While some issues, including the small matter of a trade deal, remain up in the air, the imminent reality of Brexit is something that everyone needs to face up to. This is perhaps especially true for business owners.

With so much uncertainty still surrounding the process, not to mention the unprecedented impact of COVID-19, the UK’s small and medium-sized business (SME) owners will benefit from being as prepared as possible for yet another “new normal”.

With that in mind, we’ve prepared a basic checklist to help SME owners ensure that they are as prepared as possible for Brexit.


Should the UK exit the European Union without a deal in place, then the export and import of many goods to and from the EU will be subject to new tariffs. This is likely to be true even in the event of a deal, so it’s something to prepare for no matter what.

It’s vital to review your business to assess whether import or export tariffs are likely to impact you, monitor what the new tariffs could be and then, should they apply to you, decide how to proceed. It may be time and cost-effective for your business to employ a customs agent for this purpose.

Supply chain

With Brexit approaching, business owners will need to audit their supply chains, in order to glean which goods and services come from the EU. You’ll need to familiarise yourself with your contracts and how different potential clauses will impact them.

You’ll want to discuss these issues with all of your suppliers and service providers to see how they will be impacted and what their plans are. If anyone in your supply chain is impacted, they will likely increase their prices.

However, higher prices are preferable to suppliers that haven’t yet prepared for this eventuality. If there is anyone in your supply chain who hasn’t factored Brexit into their business, then you are advised to look for alternate suppliers.

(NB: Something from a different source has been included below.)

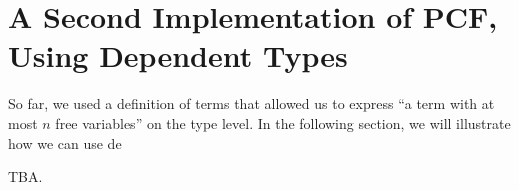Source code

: \section{A Second Implementation of PCF, Using Dependent Types}

So far, we used a definition of terms that allowed us to express ``a term with at most $n$ free variables'' on the type level. In the following section, we will illustrate how we can use de

TBA.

You’ll need to ensure that any of your UK-based employees who are EU, EEA or Swiss citizens have registered for settled status to ensure that they are able to continue living and working in the UK.

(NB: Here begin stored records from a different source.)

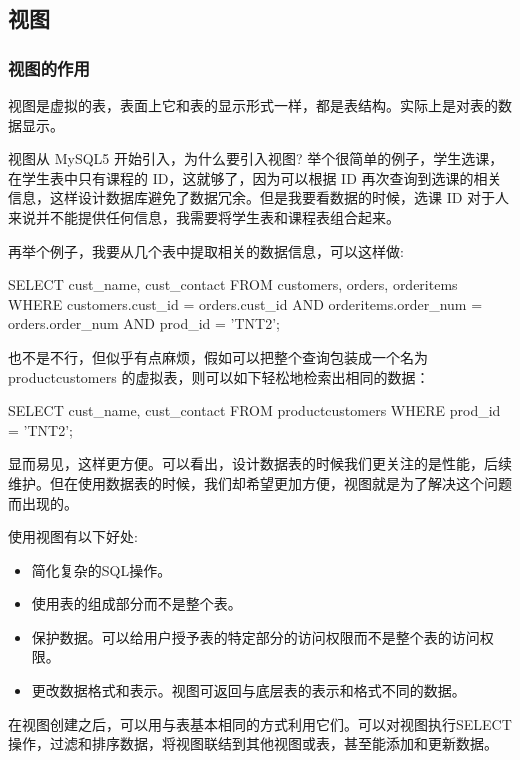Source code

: \subsection{视图}

\subsubsection{视图的作用}

视图是虚拟的表，表面上它和表的显示形式一样，都是表结构。实际上是对表的数据显示。

视图从 MySQL5 开始引入，为什么要引入视图? 举个很简单的例子，学生选课，在学生表中只有课程的 ID，这就够了，因为可以根据 ID 再次查询到选课的相关信息，这样设计数据库避免了数据冗余。但是我要看数据的时候，选课 ID 对于人来说并不能提供任何信息，我需要将学生表和课程表组合起来。

再举个例子，我要从几个表中提取相关的数据信息，可以这样做:
\begin{sql}
SELECT cust_name, cust_contact
    FROM customers, orders, orderitems
    WHERE customers.cust_id = orders.cust_id
      AND orderitems.order_num = orders.order_num
      AND prod_id = 'TNT2';
\end{sql}

也不是不行，但似乎有点麻烦，假如可以把整个查询包装成一个名为productcustomers 的虚拟表，则可以如下轻松地检索出相同的数据：

\begin{sql}
SELECT cust_name, cust_contact
    FROM productcustomers
    WHERE prod_id = 'TNT2';
\end{sql}

显而易见，这样更方便。可以看出，设计数据表的时候我们更关注的是性能，后续维护。但在使用数据表的时候，我们却希望更加方便，视图就是为了解决这个问题而出现的。

使用视图有以下好处:
\begin{itemize}
    \item 简化复杂的SQL操作。
    \item 使用表的组成部分而不是整个表。
    \item 保护数据。可以给用户授予表的特定部分的访问权限而不是整个表的访问权限。
    \item 更改数据格式和表示。视图可返回与底层表的表示和格式不同的数据。
\end{itemize}

在视图创建之后，可以用与表基本相同的方式利用它们。可以对视图执行SELECT 操作，过滤和排序数据，将视图联结到其他视图或表，甚至能添加和更新数据。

There is some leeway here, as this will apply from 6 months after the end of the transition period (June 31 2021). If you need to sponsor one of your workers in order for them to remain, then a new points-based system will come into effect, covering EU and non-EU sponsored workers, from January 1 2021.

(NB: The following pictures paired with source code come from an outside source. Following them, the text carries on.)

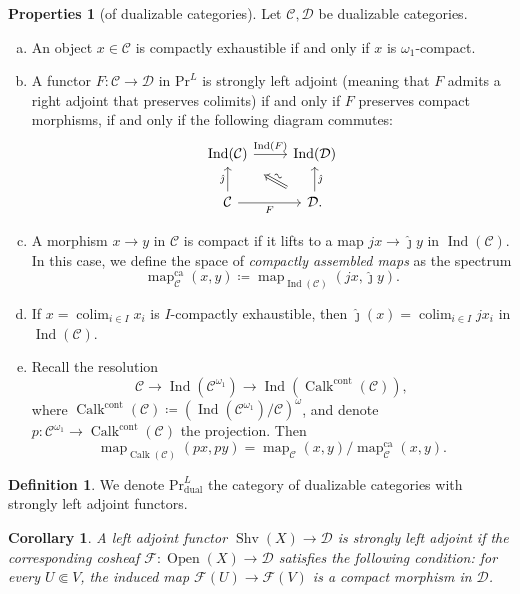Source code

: \documentclass[draft]{amsart}
\newcommand{\jhat}{\hat\jmath}
\newcommand{\cat}[1]{\mathcal{#1}}
\newcommand{\sheaf}[1]{\mathcal{#1}}
\newcommand{\ssubset}{\Subset}
\renewcommand{\Pr}{\mathrm{Pr}}
\DeclareMathOperator{\Ind}{Ind}
\DeclareMathOperator{\Open}{Open}
\DeclareMathOperator{\map}{map}
\DeclareMathOperator{\Shv}{Shv}
\DeclareMathOperator{\Calk}{Calk}
\DeclareMathOperator*{\colim}{colim}
\newtheorem{cor}[thm]{Corollary}
\theoremstyle{definition}
\newtheorem{defn}[thm]{Definition}
\newtheorem{properties}[thm]{Properties}
\begin{document}
\begin{properties}[of dualizable categories]
Let $\cat C, \cat D$ be dualizable categories.
\begin{enumerate}[(a)]
\item An object $x\in \cat C$ is compactly exhaustible if and only if $x$ is $\omega_1$-compact.

\item A functor $F\colon \cat C\to \cat D$ in $\Pr^L$ is strongly left adjoint (meaning that $F$ admits a right adjoint that preserves colimits) if and only if $F$ preserves compact morphisms, if and only if the following diagram commutes:
\[
\begin{tikzcd}
\Ind(\cat C) \ar[r,"\Ind(F)"] & \Ind(\cat D) \\
\cat C \ar[u,"\jhat"] \ar[r,"F"'] & \cat D \ar[ul,Rightarrow,shorten=4mm, sloped, "\sim"] \ar[u,"\jhat"'].
\end{tikzcd}
\]

\item A morphism $x\to y$ in $\cat C$ is compact if it lifts to a map $jx \to \jhat y$ in $\Ind(\cat C)$. In this case, we define the space of \emph{compactly assembled maps} as the spectrum
\[
\map_{\cat C}^{\mathrm{ca}}(x,y)\coloneqq \map_{\Ind(\cat C)}(jx, \jhat y).
\]

\item If $x = \colim_{i\in I} x_i$ is $I$-compactly exhaustible, then $\jhat(x) = \colim_{i\in I} jx_i$ in $\Ind(\cat C)$.

\item Recall the resolution 
\[
\cat C \to \Ind(\cat C^{\omega_1}) \to \Ind(\Calk^{\mathrm{cont}}(\cat C)),
\]
where $\Calk^{\mathrm{cont}}(\cat C) \coloneqq (\Ind(\cat C^{\omega_1})/\cat C)^{\omega}$, 
and denote $p\colon \cat C^{\omega_1} \to \Calk^{\mathrm{cont}}(\cat C)$ the projection. Then
\[
\map_{\Calk(\cat C)}(px, py) = \map_{\cat C}(x,y) / \map_{\cat C}^{\mathrm{ca}} (x,y).
\]
\end{enumerate}
\end{properties}

\begin{defn}
We denote $\Pr^L_{\mathrm{dual}}$ the category of dualizable categories with strongly left adjoint functors.
\end{defn}

\begin{cor}
A left adjoint functor $\Shv(X) \to \cat D$ is strongly left adjoint if the corresponding cosheaf $\sheaf F\colon \Open(X) \to \cat D$ satisfies the following condition: for every $U\ssubset V$, the induced map $\sheaf F(U) \to \sheaf F(V)$ is a compact morphism in $\cat D$.
\end{cor}
\end{document}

It could be the case that the UK and the EU both take a while to get used to post-Brexit life. This could mean potential border delays, as well the time needed to adjust to new expenses such as tariffs.

To begin with, many businesses (not just yours but those of your clients and customers) could see a squeeze on cashflow and may need some extra funding to cover a somewhat leaner New Year period than usual.

While many businesses will doubtless be thinking the same way and getting financing in place may take a significant amount of time (and paperwork), its worth getting done ahead of the end of the transition period, so that you know that it’s in place and you can lock in current rates, which are only likely to rise post-Brexit.

It’s unfortunate (although perhaps not surprising) to think that there is still so much Brexit uncertainty this close to the deadline. But in spite of this, it’s vitally important to be as prepared as possible.

With so much uncertainty, perhaps the most important thing to remember is the need to be agile and decisive, to enable your business to adjust as well as possible to whatever the post-Brexit world looks like.